Aim of the task:
Filter the entries below down to the lines that hold "first".

Content starts

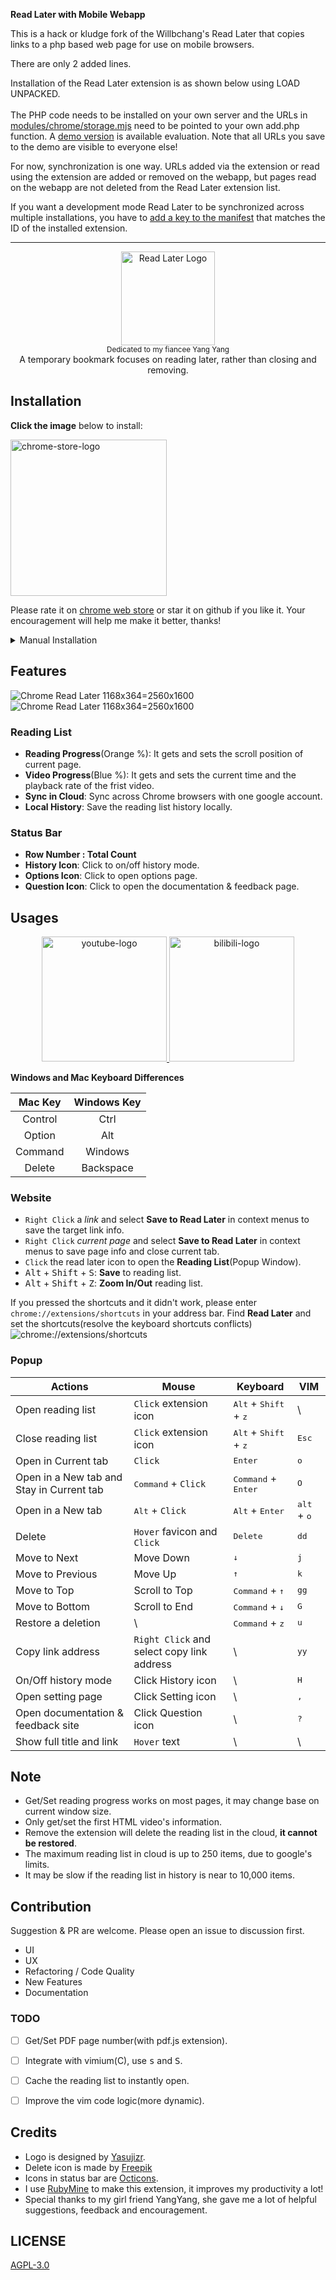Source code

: <p><b>Read Later with Mobile Webapp</b></p>
<p>
  This is a hack or kludge fork of the Willbchang's Read Later that copies links to a php based web page for use on mobile browsers.
  
  There are only 2 added lines.
</p>
<p>
  Installation of the Read Later extension is as shown below using LOAD UNPACKED.<br><br>
  The PHP code needs to be installed on your own server and the URLs in <a href='https://github.com/GeoNomad/chrome-read-later/blob/master/modules/chrome/storage.mjs'>modules/chrome/storage.mjs</a> need to be pointed
  to your own add.php function. A <a href='https://readlater.000webhostapp.com/index.php'>demo version</a> is available
  evaluation. Note that all URLs you save to the demo are visible to everyone else!
 </p>
<p>
  For now, synchronization is one way. URLs added via the extension or read using the extension are added or removed on the webapp,
  but pages read on the webapp are not deleted from the Read Later extension list.
</p>
<p>
  If you want a development mode Read Later to be synchronized across multiple installations, you have to <a href='https://developer.chrome.com/docs/extensions/mv2/manifest/key/'>add a key to the manifest</a> that
  matches the ID of the installed extension.
</p>


<hr>


<p align="center">
  <img src="images/logotype.png" alt="Read Later Logo" height="150px"><br>
  <sub>Dedicated to my fiancee Yang Yang</a></sub><br>
  A temporary bookmark focuses on reading later, rather than closing and removing.
</p>




## Installation
**Click the image** below to install:

<a href="https://chrome.google.com/webstore/detail/fbmfcfkokefgbmfcjahdmomlifclekib/">
  <img src="images/chrome-store-logo.png" width="250px" alt="chrome-store-logo">
</a>

Please rate it on [chrome web store](https://chrome.google.com/webstore/detail/fbmfcfkokefgbmfcjahdmomlifclekib/) or star it on github if you like it. Your encouragement will help me make it better, thanks!

<details>
<summary>Manual Installation</summary>

1. Download [chrome-read-later.zip](https://github.com/willbchang/chrome-read-later/releases/latest).
2. Unzip it and move it to the safe path(you won't delete it accidentally).
3. Go to `chrome://extensions/`
4. Open `Developer mode`.
5. Drag the folder to chrome or Click `Load unpacked` and select the folder.

</details>

## Features

![Chrome Read Later 1168x364=2560x1600](images/sample-white.png#gh-light-mode-only)
![Chrome Read Later 1168x364=2560x1600](images/sample-dark.png#gh-dark-mode-only)

### Reading List
- **Reading Progress**(Orange %): It gets and sets the scroll position of current page.
- **Video Progress**(Blue %): It gets and sets the current time and the playback rate of the frist video.
- **Sync in Cloud**: Sync across Chrome browsers with one google account.
- **Local History**: Save the reading list history locally.

### Status Bar
- **Row Number : Total Count**
- **History Icon**: Click to on/off history mode.
- **Options Icon**: Click to open options page.
- **Question Icon**: Click to open the documentation & feedback page.

## Usages

<p align="center">  
  <a href="https://youtu.be/fnaFiMabPq8">
    <img src="images/youtube-logo.png" width="200px" alt="youtube-logo">
  </a>

  <a href="https://www.bilibili.com/video/BV1Ag411M7W1">
    <img src="images/bilibili-logo.png" width="200px" alt="bilibili-logo">
  </a>
</p>

**Windows and Mac Keyboard Differences**

| Mac Key  | Windows Key |
|:--------:|:-----------:|
| Control  | Ctrl        |
| Option   | Alt         |
| Command  | Windows     |
| Delete   | Backspace   |

### Website
- `Right Click` a *link* and select **Save to Read Later** in context menus to save the target link info.
- `Right Click` *current page* and select **Save to Read Later** in context menus to save page info and close current tab.
- `Click` the read later icon to open the **Reading List**(Popup Window).
- <kbd>Alt</kbd> + <kbd>Shift</kbd> + <kbd>S</kbd>: **Save** to reading list.
- <kbd>Alt</kbd> + <kbd>Shift</kbd> + <kbd>Z</kbd>: **Zoom In/Out** reading list.

If you pressed the shortcuts and it didn't work, please enter `chrome://extensions/shortcuts` in your address bar.
Find **Read Later** and set the shortcuts(resolve the keyboard shortcuts conflicts)
![chrome://extensions/shortcuts](images/chrome-extensions-shortcuts.png)

### Popup

| Actions                                  | Mouse                                      | Keyboard                                         | VIM                           |
|-------------------------------------------|--------------------------------------------|--------------------------------------------------|-------------------------------|
| Open reading list                         | `Click` extension icon                     | <kbd>Alt</kbd> + <kbd>Shift</kbd> + <kbd>z</kbd> | \                             |
| Close reading list                        | `Click` extension icon                     | <kbd>Alt</kbd> + <kbd>Shift</kbd> + <kbd>z</kbd> | <kbd>Esc</kbd>                |
| Open in Current tab                       | `Click`                                    | <kbd>Enter</kbd>                                 | <kbd>o</kbd>                  |
| Open in a New tab and Stay in Current tab | <kbd>Command</kbd> + `Click`               | <kbd>Command</kbd> + <kbd>Enter</kbd>            | <kbd>O</kbd>                  |
| Open in a New tab                         | <kbd>Alt</kbd> + `Click`                   | <kbd>Alt</kbd> + <kbd>Enter</kbd>                | <kbd>alt</kbd> + <kbd>o</kbd> |
| Delete                                    | `Hover` favicon and `Click`                | <kbd>Delete</kbd>                                | <kbd>dd</kbd>                 |
| Move to Next                              | Move Down                                  | <kbd>↓</kbd>                                     | <kbd>j</kbd>                  |
| Move to Previous                          | Move Up                                    | <kbd>↑</kbd>                                     | <kbd>k</kbd>                  |
| Move to Top                               | Scroll to Top                              | <kbd>Command</kbd> + <kbd>↑</kbd>                | <kbd>gg</kbd>                 |
| Move to Bottom                            | Scroll to End                              | <kbd>Command</kbd> + <kbd>↓</kbd>                | <kbd>G</kbd>                  |
| Restore a deletion                        | \                                          | <kbd>Command</kbd> + <kbd>z</kbd>                | <kbd>u</kbd>                  |
| Copy link address                         | `Right Click` and select copy link address | \                                                | <kbd>yy</kbd>                 |
| On/Off history mode                       | Click History icon                         | \                                                | <kbd>H</kbd>                  |
| Open setting page        | Click Setting icon                        | \                                                | <kbd>,</kbd>                  |
| Open documentation & feedback site        | Click Question icon                        | \                                                | <kbd>?</kbd>                  |
| Show full title and link                  | `Hover` text                               | \                                                | \                             |


## Note
- Get/Set reading progress works on most pages, it may change base on current window size.
- Only get/set the first HTML video's information.
- Remove the extension will delete the reading list in the cloud, **it cannot be restored**.
- The maximum reading list in cloud is up to 250 items, due to google's limits.
- It may be slow if the reading list in history is near to 10,000 items.

## Contribution
Suggestion & PR are welcome. Please open an issue to discussion first.
- UI
- UX
- Refactoring / Code Quality
- New Features
- Documentation

### TODO
- [ ] Get/Set PDF page number(with pdf.js extension).
- [ ] Integrate with vimium(C), use <kbd>s</kbd> and <kbd>S</kbd>.
- [ ] Cache the reading list to instantly open.
- [ ] Improve the vim code logic(more dynamic).


## Credits
- Logo is designed by [Yasujizr](https://github.com/Yasujizr).
- Delete icon is made by [Freepik](https://www.flaticon.com/authors/freepik)
- Icons in status bar are [Octicons](https://primer.style/octicons/).
- I use [RubyMine](https://www.jetbrains.com/ruby/) to make this extension, it improves my productivity a lot!
- Special thanks to my girl friend YangYang, she gave me a lot of helpful suggestions, feedback and encouragement.

## LICENSE
[AGPL-3.0](LICENSE)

Content ends

Answer space:
- Only get/set the first HTML video's information.
Suggestion & PR are welcome. Please open an issue to discussion first.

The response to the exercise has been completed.